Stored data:

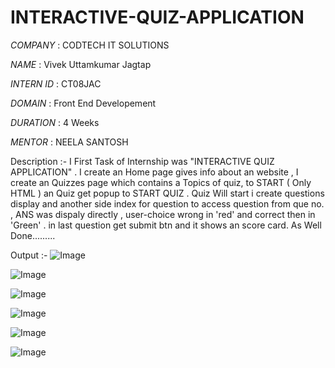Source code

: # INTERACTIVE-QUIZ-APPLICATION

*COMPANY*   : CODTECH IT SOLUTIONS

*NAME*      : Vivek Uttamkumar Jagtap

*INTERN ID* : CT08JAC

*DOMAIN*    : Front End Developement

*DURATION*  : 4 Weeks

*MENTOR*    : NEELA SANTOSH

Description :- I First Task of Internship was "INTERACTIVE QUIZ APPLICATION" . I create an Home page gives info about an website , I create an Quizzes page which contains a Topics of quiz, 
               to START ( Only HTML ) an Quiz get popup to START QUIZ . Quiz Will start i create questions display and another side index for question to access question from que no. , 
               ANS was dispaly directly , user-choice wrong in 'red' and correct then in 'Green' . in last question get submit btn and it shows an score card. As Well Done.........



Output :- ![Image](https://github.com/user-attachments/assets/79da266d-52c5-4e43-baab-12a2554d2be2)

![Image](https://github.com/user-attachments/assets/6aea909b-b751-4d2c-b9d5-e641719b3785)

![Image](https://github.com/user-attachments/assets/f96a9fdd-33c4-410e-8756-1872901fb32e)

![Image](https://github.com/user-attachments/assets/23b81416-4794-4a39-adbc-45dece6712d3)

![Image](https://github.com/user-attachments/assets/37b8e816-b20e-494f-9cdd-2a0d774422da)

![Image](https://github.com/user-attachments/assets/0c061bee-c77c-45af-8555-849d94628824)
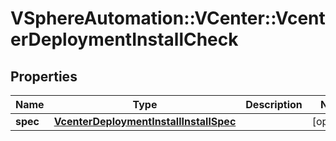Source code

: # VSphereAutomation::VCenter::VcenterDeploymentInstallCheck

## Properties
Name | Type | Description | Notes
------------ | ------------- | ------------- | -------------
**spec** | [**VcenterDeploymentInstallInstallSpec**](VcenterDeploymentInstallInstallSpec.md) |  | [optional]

Brief:
Print exactly the lines above from the one with "CODTECH IT SOLUTIONS" to the one with "to START ( Only", including both.

Solution for this problem:
*COMPANY*   : CODTECH IT SOLUTIONS

*NAME*      : Vivek Uttamkumar Jagtap

*INTERN ID* : CT08JAC

*DOMAIN*    : Front End Developement

*DURATION*  : 4 Weeks

*MENTOR*    : NEELA SANTOSH

Description :- I First Task of Internship was "INTERACTIVE QUIZ APPLICATION" . I create an Home page gives info about an website , I create an Quizzes page which contains a Topics of quiz, 
               to START ( Only HTML ) an Quiz get popup to START QUIZ . Quiz Will start i create questions display and another side index for question to access question from que no. , 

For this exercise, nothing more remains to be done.